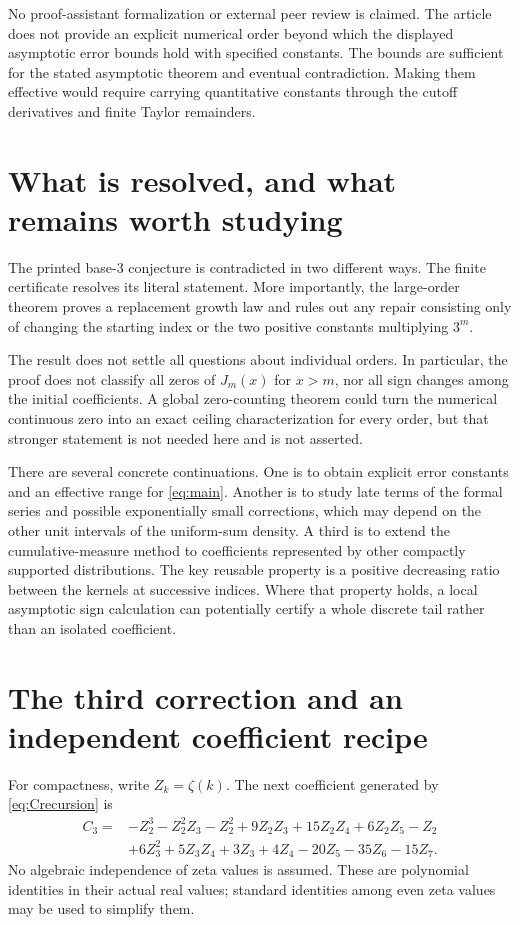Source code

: \documentclass[11pt]{article}
\numberwithin{equation}{section}
\theoremstyle{definition}
\begin{document}
No proof-assistant formalization or external peer review is claimed.
The article does not provide an explicit numerical order beyond which
the displayed asymptotic error bounds hold with specified constants.
The bounds are sufficient for the stated asymptotic theorem and eventual
contradiction. Making them effective would require carrying quantitative
constants through the cutoff derivatives and finite Taylor remainders.

\section{What is resolved, and what remains worth studying}\label{sec:outlook}

The printed base-$3$ conjecture is contradicted in two different ways.
The finite certificate resolves its literal statement. More importantly,
the large-order theorem proves a replacement growth law and rules out
any repair consisting only of changing the starting index or the two
positive constants multiplying $3^m$.

The result does not settle all questions about individual orders.
In particular, the proof does not classify all zeros of $J_m(x)$ for
$x>m$, nor all sign changes among the initial coefficients. A global
zero-counting theorem could turn the numerical continuous zero into an
exact ceiling characterization for every order, but that stronger
statement is not needed here and is not asserted.

There are several concrete continuations. One is to obtain explicit
error constants and an effective range for \eqref{eq:main}. Another is
to study late terms of the formal series and possible exponentially
small corrections, which may depend on the other unit intervals of the
uniform-sum density. A third is to extend the cumulative-measure method
to coefficients represented by other compactly supported distributions.
The key reusable property is a positive decreasing ratio between the
kernels at successive indices. Where that property holds, a local
asymptotic sign calculation can potentially certify a whole discrete
tail rather than an isolated coefficient.

\appendix
\section{The third correction and an independent coefficient recipe}\label{sec:appendixcoeffs}
For compactness, write $Z_k=\zeta(k)$. The next coefficient generated by
\eqref{eq:Crecursion} is
\begin{equation}\label{eq:C3}
\begin{split}
 C_3={}&-Z_2^3-Z_2^2Z_3-Z_2^2+9Z_2Z_3+15Z_2Z_4+6Z_2Z_5-Z_2\\
       &+6Z_3^2+5Z_3Z_4+3Z_3+4Z_4-20Z_5-35Z_6-15Z_7.
\end{split}
\end{equation}
No algebraic independence of zeta values is assumed. These are polynomial
identities in their actual real values; standard identities among even
zeta values may be used to simplify them.
\end{document}
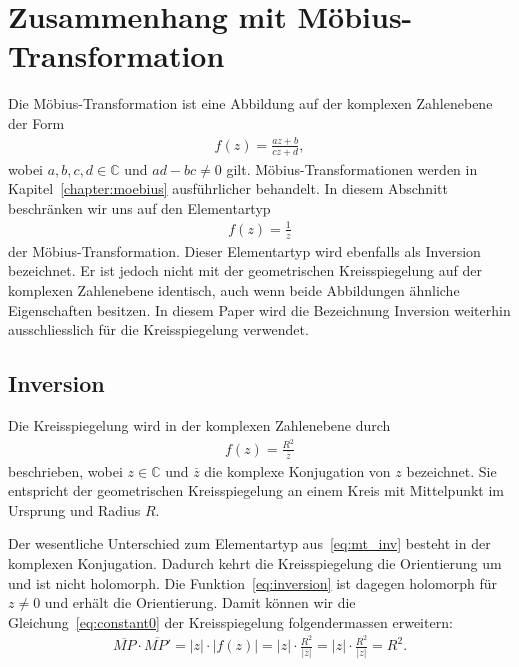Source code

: %
%
%
%
\section{Zusammenhang mit Möbius-Transformation
\label{geradlinig:section:zusammenhang_mit_moebius_transformation}}
Die Möbius-Transformation ist eine Abbildung auf der komplexen Zahlenebene der Form
\begin{align*}
    f(z)=\frac{az+b}{cz+d},
\end{align*}
wobei $a,b,c,d\in\mathbb{C}$ und $ad-bc\neq0$ gilt.
Möbius-Transformationen werden in Kapitel~\ref{chapter:moebius}
ausführlicher behandelt.
In diesem Abschnitt beschränken wir uns auf den Elementartyp
\begin{align}
    f(z)=\frac{1}{z}
    \label{eq:mt_inv}
\end{align}
der Möbius-Transformation.
Dieser Elementartyp wird ebenfalls als Inversion bezeichnet.
%
Er ist jedoch nicht mit der geometrischen Kreisspiegelung 
auf der komplexen Zahlenebene identisch, 
auch wenn beide Abbildungen ähnliche Eigenschaften besitzen.
In diesem Paper wird die Bezeichnung Inversion 
weiterhin ausschliesslich für die Kreisspiegelung verwendet.

\subsection{Inversion}
Die Kreisspiegelung wird in der komplexen Zahlenebene durch
\begin{align}
    f(z)=\frac{R^2}{\overline{z}}
    \label{eq:inversion}
\end{align}
beschrieben, wobei $z\in\mathbb{C}$ und $\overline{z}$ 
die komplexe Konjugation von $z$ bezeichnet.
Sie entspricht der geometrischen Kreisspiegelung 
an einem Kreis mit Mittelpunkt im Ursprung und Radius $R$.

Der wesentliche Unterschied zum Elementartyp aus~\eqref{eq:mt_inv} 
besteht in der komplexen Konjugation.
Dadurch kehrt die Kreisspiegelung die Orientierung um und 
ist nicht holomorph.
Die Funktion~\eqref{eq:inversion} ist dagegen holomorph für
$z\neq0$ und erhält die Orientierung.
Damit können wir die Gleichung~\eqref{eq:constant0}
der Kreisspiegelung folgendermassen erweitern:
\begin{align*}
    \overline{MP} \cdot \overline{MP'} 
    = 
    |z| \cdot |f(z)|
    = 
    |z| \cdot \frac{R^2}{|\overline{z}|} 
    =
    |z| \cdot \frac{R^2}{|z|} 
    = R^2.
\end{align*}

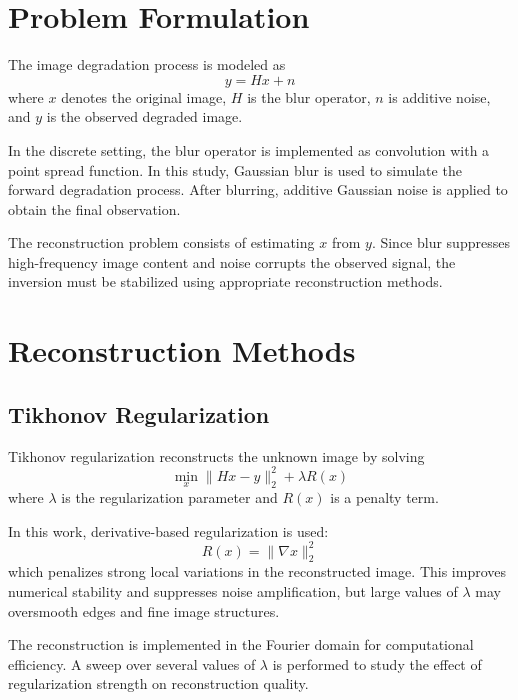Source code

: \documentclass[conference]{IEEEtran}
\begin{document}
	\section{Problem Formulation}
	The image degradation process is modeled as
	\begin{equation}
		y = Hx + n
	\end{equation}
	where $x$ denotes the original image, $H$ is the blur operator, $n$ is additive noise, and $y$ is the observed degraded image.
	
	In the discrete setting, the blur operator is implemented as convolution with a point spread function. In this study, Gaussian blur is used to simulate the forward degradation process. After blurring, additive Gaussian noise is applied to obtain the final observation.
	
	The reconstruction problem consists of estimating $x$ from $y$. Since blur suppresses high-frequency image content and noise corrupts the observed signal, the inversion must be stabilized using appropriate reconstruction methods.
	
	\section{Reconstruction Methods}
	
	\subsection{Tikhonov Regularization}
	Tikhonov regularization reconstructs the unknown image by solving
	\begin{equation}
		\min_x \|Hx-y\|_2^2 + \lambda R(x)
	\end{equation}
	where $\lambda$ is the regularization parameter and $R(x)$ is a penalty term.
	
	In this work, derivative-based regularization is used:
	\begin{equation}
		R(x) = \|\nabla x\|_2^2
	\end{equation}
	which penalizes strong local variations in the reconstructed image. This improves numerical stability and suppresses noise amplification, but large values of $\lambda$ may oversmooth edges and fine image structures.
	
	The reconstruction is implemented in the Fourier domain for computational efficiency. A sweep over several values of $\lambda$ is performed to study the effect of regularization strength on reconstruction quality.
	
\end{document}
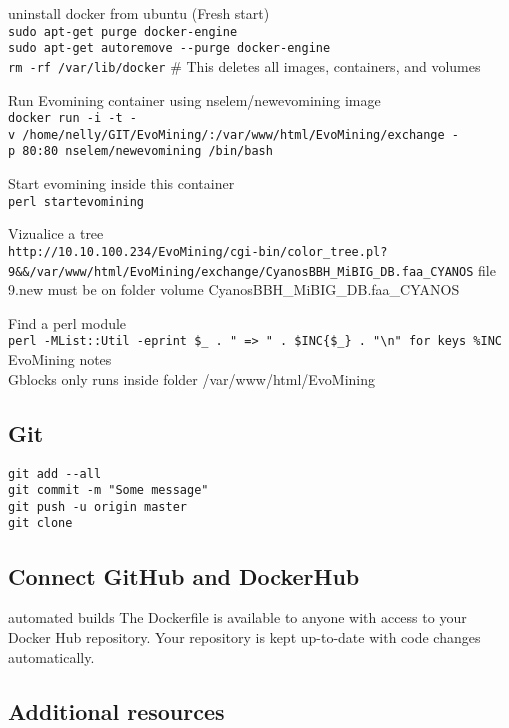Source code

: \documentclass[]{article}
\begin{document}
uninstall docker from ubuntu (Fresh start)\\
\texttt{sudo\ apt-get\ purge\ docker-engine}\\
\texttt{sudo\ apt-get\ autoremove\ -\/-purge\ docker-engine}\\
\texttt{rm\ -rf\ /var/lib/docker} \# This deletes all images,
containers, and volumes

Run Evomining container using nselem/newevomining image\\
\texttt{docker\ run\ -i\ -t\ -v\ /home/nelly/GIT/EvoMining/:/var/www/html/EvoMining/exchange\ -p\ 80:80\ nselem/newevomining\ /bin/bash}

Start evomining inside this container\\
\texttt{perl\ startevomining}

Vizualice a tree\\
\texttt{http://10.10.100.234/EvoMining/cgi-bin/color\_tree.pl?9\&\&/var/www/html/EvoMining/exchange/CyanosBBH\_MiBIG\_DB.faa\_CYANOS}
file 9.new must be on folder volume CyanosBBH\_MiBIG\_DB.faa\_CYANOS

Find a perl module\\
\texttt{perl\ -MList::Util\ -e\textquotesingle{}print\ \$\_\ .\ "\ =\textgreater{}\ "\ .\ \$INC\{\$\_\}\ .\ "\textbackslash{}n"\ for\ keys\ \%INC\textquotesingle{}}
EvoMining notes\\
Gblocks only runs inside folder /var/www/html/EvoMining

\subsection{Git}\label{git}

\texttt{git\ add\ -\/-all}\\
\texttt{git\ commit\ -m\ "Some\ message"}\\
\texttt{git\ push\ -u\ origin\ master}\\
\texttt{git\ clone}

\subsection{Connect GitHub and
DockerHub}\label{connect-github-and-dockerhub}

automated builds The Dockerfile is available to anyone with access to
your Docker Hub repository. Your repository is kept up-to-date with code
changes automatically.

\subsection{Additional resources}\label{additional-resources}
\end{document}
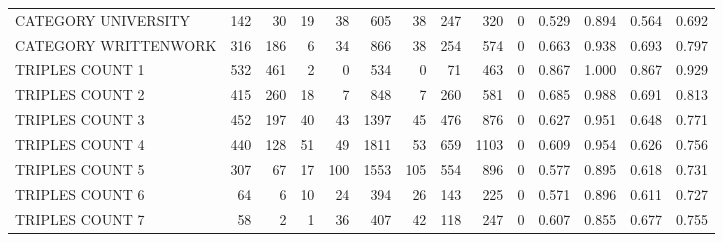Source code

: \begin{tabular}{lrrrrrrrrrllll}
 CATEGORY UNIVERSITY      &             142 &            30 &              19 &              38 &             605 &   38 &  247 &  320 &    0 & 0.529 & 0.894 & 0.564 & 0.692 \\
 CATEGORY WRITTENWORK     &             316 &           186 &               6 &              34 &             866 &   38 &  254 &  574 &    0 & 0.663 & 0.938 & 0.693 & 0.797 \\
 TRIPLES COUNT 1          &             532 &           461 &               2 &               0 &             534 &    0 &   71 &  463 &    0 & 0.867 & 1.000 & 0.867 & 0.929 \\
 TRIPLES COUNT 2          &             415 &           260 &              18 &               7 &             848 &    7 &  260 &  581 &    0 & 0.685 & 0.988 & 0.691 & 0.813 \\
 TRIPLES COUNT 3          &             452 &           197 &              40 &              43 &            1397 &   45 &  476 &  876 &    0 & 0.627 & 0.951 & 0.648 & 0.771 \\
 TRIPLES COUNT 4          &             440 &           128 &              51 &              49 &            1811 &   53 &  659 & 1103 &    0 & 0.609 & 0.954 & 0.626 & 0.756 \\
 TRIPLES COUNT 5          &             307 &            67 &              17 &             100 &            1553 &  105 &  554 &  896 &    0 & 0.577 & 0.895 & 0.618 & 0.731 \\
 TRIPLES COUNT 6          &              64 &             6 &              10 &              24 &             394 &   26 &  143 &  225 &    0 & 0.571 & 0.896 & 0.611 & 0.727 \\
 TRIPLES COUNT 7          &              58 &             2 &               1 &              36 &             407 &   42 &  118 &  247 &    0 & 0.607 & 0.855 & 0.677 & 0.755 \\
\hline
\end{tabular}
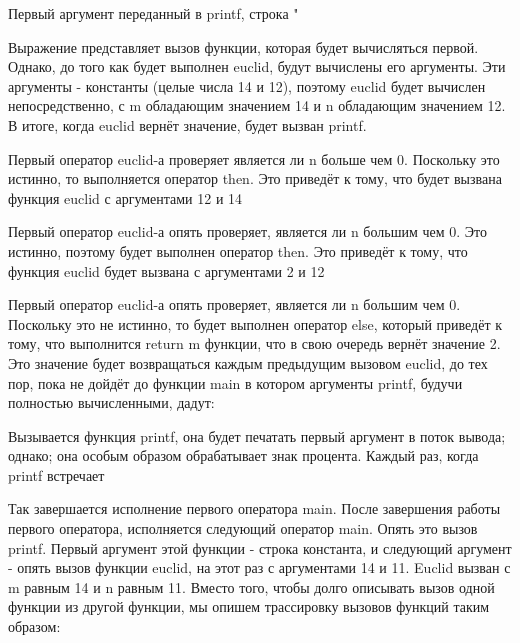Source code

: Первый аргумент переданный в printf, строка "%

Выражение представляет вызов функции, которая будет вычисляться первой. Однако, до того как будет выполнен euclid, будут вычислены его аргументы. Эти аргументы - константы (целые числа 14 и 12), поэтому euclid будет вычислен непосредственно, с m обладающим значением 14 и n обладающим значением 12. В итоге, когда euclid вернёт значение, будет вызван printf.

Первый оператор euclid-а проверяет является ли n больше чем 0. Поскольку это истинно, то выполняется оператор then. Это приведёт к тому, что будет вызвана функция euclid с аргументами 12 и 14%

Первый оператор euclid-а опять проверяет, является ли n большим чем 0. Это истинно, поэтому будет выполнен оператор then. Это приведёт к тому, что функция euclid будет вызвана с аргументами 2 и 12%

Первый оператор euclid-а опять проверяет, является ли n большим чем 0. Поскольку это не истинно, то будет выполнен оператор else, который приведёт к тому, что выполнится return m функции, что в свою очередь вернёт значение 2. Это значение будет возвращаться каждым предыдущим вызовом euclid, до тех пор, пока не дойдёт до функции main в котором аргументы printf, будучи полностью вычисленными, дадут:

Вызывается функция printf, она будет печатать первый аргумент в поток вывода; однако; она особым образом обрабатывает знак процента. Каждый раз, когда printf встречает %

Так завершается исполнение первого оператора main. После завершения работы первого оператора, исполняется следующий оператор main. Опять это вызов printf. Первый аргумент этой функции - строка константа, и следующий аргумент - опять вызов функции euclid, на этот раз с аргументами 14 и 11. Euclid вызван с m равным 14 и n равным 11. Вместо того, чтобы долго описывать вызов одной функции из другой функции, мы опишем трассировку вызовов функций таким образом:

☆ ☆ ☆ ☆

▶ [Try it]:
Quote the records above exactly, from the first line through the line containing "In particular, the", and leave out the pictures.

▶ [Written response]:
Source code

: \documentclass[11pt]{article}
\numberwithin{equation}{section}
\theoremstyle{definition}
\begin{document}
No proof-assistant formalization or external peer review is claimed.
The article does not provide an explicit numerical order beyond which
the displayed asymptotic error bounds hold with specified constants.
The bounds are sufficient for the stated asymptotic theorem and eventual
contradiction. Making them effective would require carrying quantitative
constants through the cutoff derivatives and finite Taylor remainders.

\section{What is resolved, and what remains worth studying}\label{sec:outlook}

The printed base-$3$ conjecture is contradicted in two different ways.
The finite certificate resolves its literal statement. More importantly,
the large-order theorem proves a replacement growth law and rules out
any repair consisting only of changing the starting index or the two
positive constants multiplying $3^m$.

The result does not settle all questions about individual orders.
In particular, the proof does not classify all zeros of $J_m(x)$ for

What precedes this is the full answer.